Task goal » From the entries, copy every line that carries the string "system".

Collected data
****

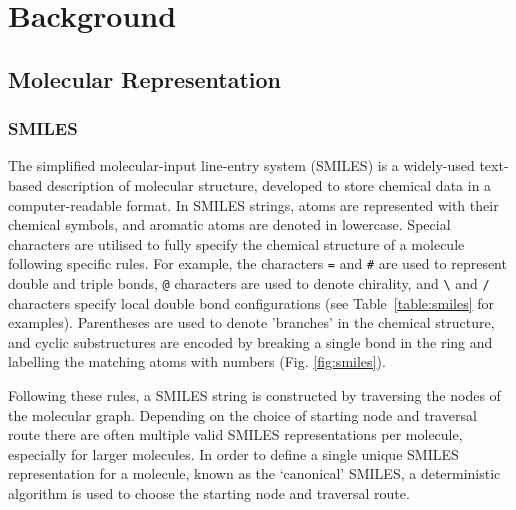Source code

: \chapter{Background} \label{ch:background}

\section{Molecular Representation}

\subsection{SMILES}
The simplified molecular-input line-entry system (SMILES) \cite{Weininger1988, Weininger1989} is a widely-used text-based description of molecular structure, developed to store chemical data in a computer-readable format. In SMILES strings, atoms are represented with their chemical symbols, and aromatic atoms are denoted in lowercase. Special characters are utilised to fully specify the chemical structure of a molecule following specific rules. For example, the characters \texttt{=} and \texttt{\#} are used to represent double and triple bonds, \texttt{@} characters are used to denote chirality, and \texttt{\textbackslash} and \texttt{/} characters specify local double bond configurations (see Table~\ref{table:smiles} for examples). Parentheses are used to denote 'branches' in the chemical structure, and cyclic substructures are encoded by breaking a single bond in the ring and labelling the matching atoms with numbers (Fig. \ref{fig:smiles}).

Following these rules, a SMILES string is constructed by traversing the nodes of the molecular graph. Depending on the choice of starting node and traversal route there are often multiple valid SMILES representations per molecule, especially for larger molecules. In order to define a single unique SMILES representation for a molecule, known as the `canonical' SMILES, a deterministic algorithm is used to choose the starting node and traversal route. 


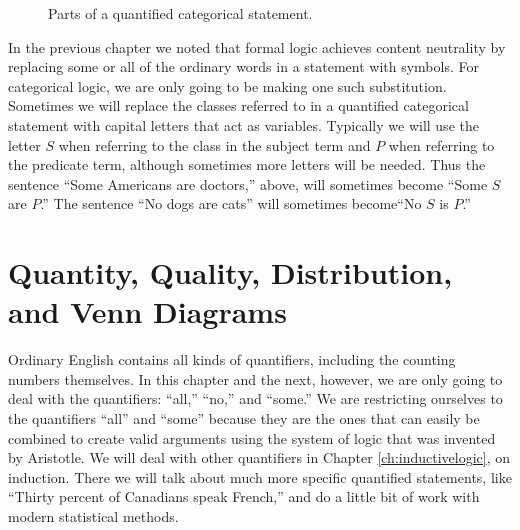 \begin{figure}
\caption{Parts of a quantified categorical statement.}
\label{fig:Partsofacategoricalstatement}
\end{figure}

In the previous chapter we noted that formal logic achieves content neutrality by replacing some or all of the ordinary words in a statement with symbols. For categorical logic, we are only going to be making one such substitution. Sometimes we will replace the classes referred to in a quantified categorical statement with capital letters that act as variables. Typically we will use the letter $S$ when referring to the class in the subject term and $P$ when referring to the predicate term, although sometimes more letters will be needed. Thus the sentence ``Some Americans are doctors,'' above, will sometimes become ``Some $S$ are $P$.'' The sentence ``No dogs are cats'' will sometimes become``No $S$ is $P$.''

\section{Quantity, Quality, Distribution, and Venn Diagrams}\label{sec:QQDVD}

Ordinary English contains all kinds of quantifiers, including the counting numbers themselves. In this chapter and the next, however, we are only going to deal with the quantifiers: ``all,'' ``no,'' and ``some.'' We are restricting ourselves to the quantifiers ``all'' and ``some'' because they are the ones that can easily be combined to create valid arguments using the system of logic that was invented by Aristotle. We will deal with other quantifiers in Chapter \ref{ch:inductivelogic}, on induction. There we will talk about much more specific quantified statements, like ``Thirty percent of Canadians speak French,'' and do a little bit of work with modern statistical methods.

****

Answer below »
The simplified molecular-input line-entry system (SMILES) \cite{Weininger1988, Weininger1989} is a widely-used text-based description of molecular structure, developed to store chemical data in a computer-readable format. In SMILES strings, atoms are represented with their chemical symbols, and aromatic atoms are denoted in lowercase. Special characters are utilised to fully specify the chemical structure of a molecule following specific rules. For example, the characters \texttt{=} and \texttt{\#} are used to represent double and triple bonds, \texttt{@} characters are used to denote chirality, and \texttt{\textbackslash} and \texttt{/} characters specify local double bond configurations (see Table~\ref{table:smiles} for examples). Parentheses are used to denote 'branches' in the chemical structure, and cyclic substructures are encoded by breaking a single bond in the ring and labelling the matching atoms with numbers (Fig. \ref{fig:smiles}).
Ordinary English contains all kinds of quantifiers, including the counting numbers themselves. In this chapter and the next, however, we are only going to deal with the quantifiers: ``all,'' ``no,'' and ``some.'' We are restricting ourselves to the quantifiers ``all'' and ``some'' because they are the ones that can easily be combined to create valid arguments using the system of logic that was invented by Aristotle. We will deal with other quantifiers in Chapter \ref{ch:inductivelogic}, on induction. There we will talk about much more specific quantified statements, like ``Thirty percent of Canadians speak French,'' and do a little bit of work with modern statistical methods.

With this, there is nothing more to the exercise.